My understanding of North Korea is that the military is still conservative, so would attempts at reform just result in a coup and a return to the old rule, the same thing that almost happened to Gorbachev or that Mao tried to do when he was marginalized in the 1960s?
Would attempts at reform be so destabilizing to the country that it will collapse? I have read that the North Koreans keep the population subjugated by lying about the outside world, pretending it is a miserable planet full of dictatorships. When North Koreans find out en masse and are allowed to publicly discuss how much better off the rest of the world is, what would happen? I know the shock of finding out a deep secret like ‘your father is a pedophile’ has got to be tough, but what happens when an entire nation gets a psychological shock that heavy all at the same time?

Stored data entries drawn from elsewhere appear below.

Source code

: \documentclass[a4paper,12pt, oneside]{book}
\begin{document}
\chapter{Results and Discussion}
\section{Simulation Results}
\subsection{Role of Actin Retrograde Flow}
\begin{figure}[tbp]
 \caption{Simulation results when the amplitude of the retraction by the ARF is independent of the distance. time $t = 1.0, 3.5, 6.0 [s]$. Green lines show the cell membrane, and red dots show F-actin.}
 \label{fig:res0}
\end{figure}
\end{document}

Also North Koreans seem to have been deeply psychologically traumatized by the famine of the 1990s, the human rights abuses as well as chronically malnourished. Plus the pace of modern life would probably totally confuse many of them. So it seems the entire nation would be made up of emotionally unsound citizens (due to all the trauma they experience) who are also experiencing serious cognitive limitations due to malnourishment. I have read that among refugees who escape into South Korea, there is a risk of a permanent underclass of North Koreans because the rates of mental illness and physical illness are much higher, they are unable to cope with fast paced modern life and lower intelligences (due to childhood starvation) make them unable to function as well. So it seems the entire north korean nation is likely to be far more mentally unstable, unfit to cope with modern life, emotionally damaged, physically sick than their neighbors.

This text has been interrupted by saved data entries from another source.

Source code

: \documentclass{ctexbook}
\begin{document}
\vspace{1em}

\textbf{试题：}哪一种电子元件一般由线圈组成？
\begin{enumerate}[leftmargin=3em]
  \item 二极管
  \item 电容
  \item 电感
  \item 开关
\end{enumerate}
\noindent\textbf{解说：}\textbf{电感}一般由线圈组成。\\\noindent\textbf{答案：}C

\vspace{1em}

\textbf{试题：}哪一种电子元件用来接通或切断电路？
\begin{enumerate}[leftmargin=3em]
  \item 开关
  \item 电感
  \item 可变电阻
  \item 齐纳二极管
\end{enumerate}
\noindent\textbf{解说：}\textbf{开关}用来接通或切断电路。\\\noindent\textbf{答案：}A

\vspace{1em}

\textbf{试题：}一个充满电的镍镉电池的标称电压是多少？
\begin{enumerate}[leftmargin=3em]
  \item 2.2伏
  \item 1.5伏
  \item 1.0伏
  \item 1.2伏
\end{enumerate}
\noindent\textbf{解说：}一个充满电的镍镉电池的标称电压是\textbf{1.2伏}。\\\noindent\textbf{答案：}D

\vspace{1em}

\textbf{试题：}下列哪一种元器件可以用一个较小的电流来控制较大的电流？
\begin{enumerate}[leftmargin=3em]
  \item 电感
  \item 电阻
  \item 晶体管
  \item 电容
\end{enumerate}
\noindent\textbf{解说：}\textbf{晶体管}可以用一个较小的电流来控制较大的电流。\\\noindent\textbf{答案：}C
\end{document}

http://papercolours.blogspot.com/2009/02/national-geographic-what-darwin-didnt.html
compared with the average South Korean, North Koreans are markedly less educated and skilled. Having experienced years of malnutrition and the pain of seeing family members die of starvation, many suffer from serious physical and mental illnesses… hence the danger of “becoming a permanent underclass”… they crave a sense of belonging. “Most South Koreans are indifferent to their plight and to not have your suffering recognized is an almost unbearable form of violence.”
- Tom O’Neill
So even if a Gorbachev, Xiaoping, etc. does show up and institute serious reforms like demilitarization, human rights and civil rights reforms, market reforms, infrastructure advances, etc. Are the North Korean people capable of handling life in the 21st century? Or would all of the psychological problems and physical illnesses due to years of oppression and famine make them unable to cope?
Would this take 30+ years because an entire generation needs to be born that will be protected from malnourishment, severe emotional trauma and oppression as well as given a fast paced environment to learn to function in?
ie, even if a reformer comes up, will it take 20-30 years before a nation of physically and mentally healthy North Korean citizens are born and raised who are capable of really making their country work?